O que mudou de um caso para a o outro?
A principal mudança entre o primeiro caso citado (cronologicamente) nessa matéria, o de Rebeca Cristina, e a morte de Júlia dos Anjos, foi a criação da Lei do Feminicídio, que prevê circunstância qualificadora do crime de homicídio e inclui o feminicídio no rol dos crimes hediondos. A lei considera o assassinato que envolve violência doméstica e familiar, menosprezo ou discriminação à condição de mulher. Isso significa que os casos de Júlia e Anielle devem ser investigados como feminicídio, o que garante tratamento correto à situação.
Além disso, a discussões de gênero tornaram-se mais frequentes, inclusive no que tange a liberdade das mulheres. No entanto, ainda é preciso que as temáticas cheguem às escolas com mais naturalidade e que estejam inseridas no dia a dia de discussão de crianças e adolescentes.
Após os crimes, há leis que enquadram os casos da melhor forma. Mas o que pode ser feito para que crimes como esses não aconteçam?
Como você pode ajudar?
A Unicef elencou no Panorama da Violência Letal e Sexual contra Crianças e Adolescentes no Brasil uma série de medidas fundamentais que precisam ser priorizadas, com foco em prevenir atos de violência letal e sexual contra crianças e adolescentes, e em dar respostas a esses crimes. Essas respostas pressupõem um olhar específico para as diferentes etapas de vida e para as diferentes formas de violência mais prevalentes em cada momento da infância e na adolescência.
Entre as principais recomendações, destacam-se:
Não justificar nem banalizar a violência
- Cada vida importa, e cada criança, cada adolescente deve ser protegido de todas as formas violências.
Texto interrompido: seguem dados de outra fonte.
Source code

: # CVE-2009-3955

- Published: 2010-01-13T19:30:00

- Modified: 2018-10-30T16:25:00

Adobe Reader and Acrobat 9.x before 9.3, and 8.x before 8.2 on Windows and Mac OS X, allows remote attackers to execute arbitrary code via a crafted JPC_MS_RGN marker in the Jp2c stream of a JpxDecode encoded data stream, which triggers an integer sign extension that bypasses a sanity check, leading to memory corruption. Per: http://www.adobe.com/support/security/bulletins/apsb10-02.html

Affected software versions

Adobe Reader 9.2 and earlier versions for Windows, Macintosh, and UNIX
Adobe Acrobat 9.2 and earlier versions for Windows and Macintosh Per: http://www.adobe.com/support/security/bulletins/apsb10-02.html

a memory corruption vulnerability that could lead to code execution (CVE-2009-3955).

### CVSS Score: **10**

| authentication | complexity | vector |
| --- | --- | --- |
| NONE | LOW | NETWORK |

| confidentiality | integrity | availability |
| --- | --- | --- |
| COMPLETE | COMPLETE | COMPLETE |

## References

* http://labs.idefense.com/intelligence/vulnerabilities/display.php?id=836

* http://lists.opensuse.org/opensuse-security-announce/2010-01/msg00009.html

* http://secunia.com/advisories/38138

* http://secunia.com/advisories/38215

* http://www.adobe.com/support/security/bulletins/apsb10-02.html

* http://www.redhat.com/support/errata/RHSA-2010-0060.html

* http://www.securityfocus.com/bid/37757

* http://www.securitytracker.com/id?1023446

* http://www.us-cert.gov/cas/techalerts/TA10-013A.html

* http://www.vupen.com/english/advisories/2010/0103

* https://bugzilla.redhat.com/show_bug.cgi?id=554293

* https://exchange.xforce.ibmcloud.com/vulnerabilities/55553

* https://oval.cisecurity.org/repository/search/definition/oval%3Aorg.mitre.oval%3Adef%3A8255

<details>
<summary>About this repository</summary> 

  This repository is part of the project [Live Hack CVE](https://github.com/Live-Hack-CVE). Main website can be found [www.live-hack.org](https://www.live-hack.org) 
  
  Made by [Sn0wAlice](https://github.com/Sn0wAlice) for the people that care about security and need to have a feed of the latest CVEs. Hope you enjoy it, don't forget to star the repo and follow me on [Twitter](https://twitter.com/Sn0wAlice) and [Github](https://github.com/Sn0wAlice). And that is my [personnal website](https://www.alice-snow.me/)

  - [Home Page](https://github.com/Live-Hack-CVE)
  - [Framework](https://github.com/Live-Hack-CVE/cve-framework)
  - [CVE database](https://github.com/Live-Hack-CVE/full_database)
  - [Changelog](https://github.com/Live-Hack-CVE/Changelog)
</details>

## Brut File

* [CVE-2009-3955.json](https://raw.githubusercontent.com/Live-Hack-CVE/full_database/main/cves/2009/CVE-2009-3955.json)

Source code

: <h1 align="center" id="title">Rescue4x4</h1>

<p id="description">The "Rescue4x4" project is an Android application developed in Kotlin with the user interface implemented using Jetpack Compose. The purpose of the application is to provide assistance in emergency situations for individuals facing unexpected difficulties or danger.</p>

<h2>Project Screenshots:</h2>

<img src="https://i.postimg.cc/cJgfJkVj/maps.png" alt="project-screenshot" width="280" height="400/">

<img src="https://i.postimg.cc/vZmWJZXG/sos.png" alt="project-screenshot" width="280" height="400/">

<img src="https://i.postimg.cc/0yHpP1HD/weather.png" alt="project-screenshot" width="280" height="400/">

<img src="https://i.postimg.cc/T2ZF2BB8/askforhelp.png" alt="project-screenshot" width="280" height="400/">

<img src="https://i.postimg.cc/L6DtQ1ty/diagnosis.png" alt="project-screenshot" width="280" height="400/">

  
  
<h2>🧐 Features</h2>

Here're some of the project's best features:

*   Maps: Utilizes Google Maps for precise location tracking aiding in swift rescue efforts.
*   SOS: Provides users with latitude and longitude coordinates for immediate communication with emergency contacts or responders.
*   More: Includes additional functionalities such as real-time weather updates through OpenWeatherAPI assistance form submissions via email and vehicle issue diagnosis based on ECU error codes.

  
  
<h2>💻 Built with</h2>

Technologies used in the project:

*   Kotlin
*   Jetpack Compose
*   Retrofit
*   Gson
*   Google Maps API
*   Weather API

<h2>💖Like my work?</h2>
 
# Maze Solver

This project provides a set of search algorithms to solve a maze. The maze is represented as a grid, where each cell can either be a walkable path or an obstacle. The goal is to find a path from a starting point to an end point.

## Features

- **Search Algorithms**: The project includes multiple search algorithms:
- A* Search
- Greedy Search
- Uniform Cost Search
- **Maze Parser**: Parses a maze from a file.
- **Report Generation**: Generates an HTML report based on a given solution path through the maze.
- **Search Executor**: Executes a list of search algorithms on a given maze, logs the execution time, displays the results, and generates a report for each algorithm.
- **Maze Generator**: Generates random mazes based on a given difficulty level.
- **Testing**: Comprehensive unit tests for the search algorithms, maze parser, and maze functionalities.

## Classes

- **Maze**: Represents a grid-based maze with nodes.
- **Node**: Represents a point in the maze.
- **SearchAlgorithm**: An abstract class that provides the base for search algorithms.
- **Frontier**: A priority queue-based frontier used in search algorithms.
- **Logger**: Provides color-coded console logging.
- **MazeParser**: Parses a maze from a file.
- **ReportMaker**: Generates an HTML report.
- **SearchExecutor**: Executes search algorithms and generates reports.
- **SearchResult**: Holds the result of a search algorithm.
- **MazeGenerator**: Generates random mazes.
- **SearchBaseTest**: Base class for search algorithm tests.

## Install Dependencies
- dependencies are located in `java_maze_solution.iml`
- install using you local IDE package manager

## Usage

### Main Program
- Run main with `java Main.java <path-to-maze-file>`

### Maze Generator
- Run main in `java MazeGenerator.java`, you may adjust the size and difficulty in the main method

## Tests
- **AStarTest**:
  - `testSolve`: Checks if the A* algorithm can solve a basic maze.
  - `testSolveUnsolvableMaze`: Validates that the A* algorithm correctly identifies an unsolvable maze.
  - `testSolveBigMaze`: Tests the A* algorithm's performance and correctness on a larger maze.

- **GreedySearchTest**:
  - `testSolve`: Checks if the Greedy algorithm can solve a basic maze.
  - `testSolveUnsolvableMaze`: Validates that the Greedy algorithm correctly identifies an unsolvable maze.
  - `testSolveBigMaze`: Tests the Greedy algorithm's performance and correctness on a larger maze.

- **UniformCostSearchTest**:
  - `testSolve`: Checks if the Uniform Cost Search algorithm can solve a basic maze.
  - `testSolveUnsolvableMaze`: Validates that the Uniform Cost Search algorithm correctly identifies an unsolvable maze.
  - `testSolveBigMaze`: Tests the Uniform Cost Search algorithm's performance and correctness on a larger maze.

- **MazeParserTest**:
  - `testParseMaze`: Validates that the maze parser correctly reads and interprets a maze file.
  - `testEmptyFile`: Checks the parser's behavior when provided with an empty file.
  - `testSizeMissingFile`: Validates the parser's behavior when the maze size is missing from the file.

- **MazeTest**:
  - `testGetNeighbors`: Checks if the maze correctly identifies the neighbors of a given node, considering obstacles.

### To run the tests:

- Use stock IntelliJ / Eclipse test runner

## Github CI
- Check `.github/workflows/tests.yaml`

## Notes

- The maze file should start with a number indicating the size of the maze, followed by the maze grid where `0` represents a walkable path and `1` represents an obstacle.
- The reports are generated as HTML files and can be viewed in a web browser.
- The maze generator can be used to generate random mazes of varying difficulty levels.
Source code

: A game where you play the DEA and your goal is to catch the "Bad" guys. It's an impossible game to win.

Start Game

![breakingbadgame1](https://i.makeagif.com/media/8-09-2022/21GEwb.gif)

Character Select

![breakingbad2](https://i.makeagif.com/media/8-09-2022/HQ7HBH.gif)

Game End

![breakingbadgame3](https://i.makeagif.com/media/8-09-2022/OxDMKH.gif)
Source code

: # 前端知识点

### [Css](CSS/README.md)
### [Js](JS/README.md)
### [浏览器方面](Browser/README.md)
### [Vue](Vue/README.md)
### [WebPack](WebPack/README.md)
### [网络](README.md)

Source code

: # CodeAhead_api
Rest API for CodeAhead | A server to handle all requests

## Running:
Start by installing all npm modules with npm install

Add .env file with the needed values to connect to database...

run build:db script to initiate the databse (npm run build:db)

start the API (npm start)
Não se pode normalizar as mortes e a violência sexual, é preciso enfrentar esses crimes.
- Toda pessoa que testemunhar, souber ou suspeitar de violências contra crianças e adolescentes deve denunciar. Proteger é responsabilidade de todos.
Capacitar os profissionais que trabalham com crianças e adolescentes
- Eles são fundamentais para prevenir, identificar e responder às violências contra a infância e a adolescência. Ampliar a implementação da Lei 13.431, voltada à escuta protegida de crianças e adolescentes vítimas e testemunhas de violência.
Trabalhar com as polícias para prevenir a violência
- Investir em protocolos, treinamentos e práticas voltadas à proteção de meninas e meninos.
Garantir a permanência de crianças e adolescentes na escola
- Entendendo a escola e os profissionais da educação como atores centrais na prevenção e resposta à violência.
Ampliar o conhecimento de meninas e meninos sobre seus direitos e os riscos da violência
- Para prevenir e responder à violência, é importante garantir que crianças e adolescentes tenham acesso a informação, conheçam seus direitos, saibam identificar diferentes formas de violência e pedir ajuda.
Responsabilizar os reais autores das violências
- Garantir prioridade nas investigações sobre violências contra crianças e adolescentes.
De acordo com o Fórum Brasileiro de Segurança Pública, em 2021, a Paraíba era o 16º estado do país estado com maior taxa de feminicídios no Brasil por número de habitantes. Em relação ao Nordeste, a Paraíba divide com Alagoas o 3º lugar com maior índice de feminicídios.